◆ The task
Give back a single figure: the number of lines in the entries below that contain "draft".

◆ Data in this exercise
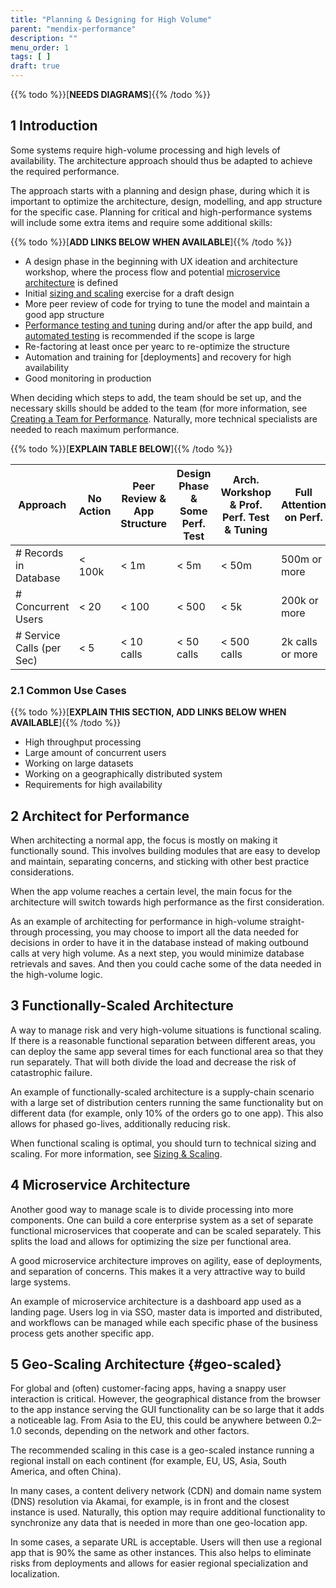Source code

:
 ```yaml
---
title: "Planning & Designing for High Volume"
parent: "mendix-performance"
description: ""
menu_order: 1
tags: [ ]
draft: true
---
```


{{% todo %}}[**NEEDS DIAGRAMS**]{{% /todo %}}

## 1 Introduction

Some systems require high-volume processing and high levels of availability. The architecture approach should thus be adapted to achieve the required performance. 

The approach starts with a planning and design phase, during which it is important to optimize the architecture, design, modelling, and app structure for the specific case. Planning for critical and high-performance systems will include some extra items and require some additional skills:

{{% todo %}}[**ADD LINKS BELOW WHEN AVAILABLE**]{{% /todo %}}

* A design phase in the beginning with UX ideation and architecture workshop, where the process flow and potential [microservice architecture]() is defined
* Initial [sizing and scaling](sizing-scaling) exercise for a draft design 
* More peer review of code for trying to tune the model and maintain a good app structure
* [Performance testing and tuning]() during and/or after the app build, and [automated testing]() is recommended if the scope is large
* Re-factoring at least once per yearc to re-optimize the structure
* Automation and training for [deployments] and recovery for high availability
* Good monitoring in production

When deciding which steps to add, the team should be set up, and the necessary skills should be added to the team (for more information, see [Creating a Team for Performance](teams-skills). Naturally, more technical specialists are needed to reach maximum performance.

{{% todo %}}[**EXPLAIN TABLE BELOW**]{{% /todo %}}

| Approach | No Action | Peer Review & App Structure | Design Phase & Some Perf. Test | Arch. Workshop & Prof. Perf. Test & Tuning | Full Attention on Perf. |
| --- | --- | --- |--- | --- |--- |
| # Records in Database | < 100k | < 1m | < 5m | < 50m | 500m or more |
| # Concurrent Users | < 20 | < 100 | < 500 | < 5k | 200k or more |
| # Service Calls (per Sec) | < 5  | < 10 calls | < 50 calls | < 500 calls  | 2k calls or more |

### 2.1 Common Use Cases

{{% todo %}}[**EXPLAIN THIS SECTION, ADD LINKS BELOW WHEN AVAILABLE**]{{% /todo %}}

* High throughput processing 
* Large amount of concurrent users 
* Working on large datasets
* Working on a geographically distributed system
* Requirements for high availability

## 2 Architect for Performance

When architecting a normal app, the focus is mostly on making it functionally sound. This involves building modules that are easy to develop and maintain, separating concerns, and sticking with other best practice considerations.

When the app volume reaches a certain level, the main focus for the architecture will switch towards high performance as the first consideration.

As an example of architecting for performance in high-volume straight-through processing, you may choose to import all the data needed for decisions in order to have it in the database instead of making outbound calls at very high volume. As a next step, you would minimize database retrievals and saves. And then you could cache some of the data needed in the high-volume logic.

## 3 Functionally-Scaled Architecture 

A way to manage risk and very high-volume situations is functional scaling. If there is a reasonable functional separation between different areas, you can deploy the same app several times for each functional area so that they run separately. That will both divide the load and decrease the risk of catastrophic failure.

An example of functionally-scaled architecture is a supply-chain scenario with a large set of distribution centers running the same functionality but on different data (for example, only 10% of the orders go to one app). This also allows for phased go-lives, additionally reducing risk.

When functional scaling is optimal, you should turn to technical sizing and scaling. For more information, see [Sizing & Scaling](sizing-scaling).

## 4 Microservice Architecture 

Another good way to manage scale is to divide processing into more components. One can build a core  enterprise system as a set of separate functional microservices that cooperate and can be scaled separately. This splits the load and allows for optimizing the size per functional area.

A good microservice architecture improves on agility, ease of deployments, and separation of concerns. This makes it a very attractive way to build large systems.

An example of microservice architecture is a dashboard app used as a landing page. Users log in via SSO, master data is imported and distributed, and workflows can be managed while each specific phase of the business process gets another specific app.

## 5 Geo-Scaling Architecture {#geo-scaled}

For global and (often) customer-facing apps, having a snappy user interaction is critical. However, the geographical distance from the browser to the app instance serving the GUI functionality can be so large that it adds a noticeable lag. From Asia to the EU, this could be anywhere between 0.2–1.0 seconds, depending on the network and other factors.

The recommended scaling in this case is a geo-scaled instance running a regional install on each continent (for example, EU, US, Asia, South America, and often China).

In many cases, a content delivery network (CDN) and domain name system (DNS) resolution via Akamai, for example, is in front and the closest instance is used. Naturally, this option may require additional functionality to synchronize any data that is needed in more than one geo-location app.

In some cases, a separate URL is acceptable. Users will then use a regional app that is 90% the same as other instances. This also helps to eliminate risks from deployments and allows for easier regional specialization and localization.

◆ Result for this task
2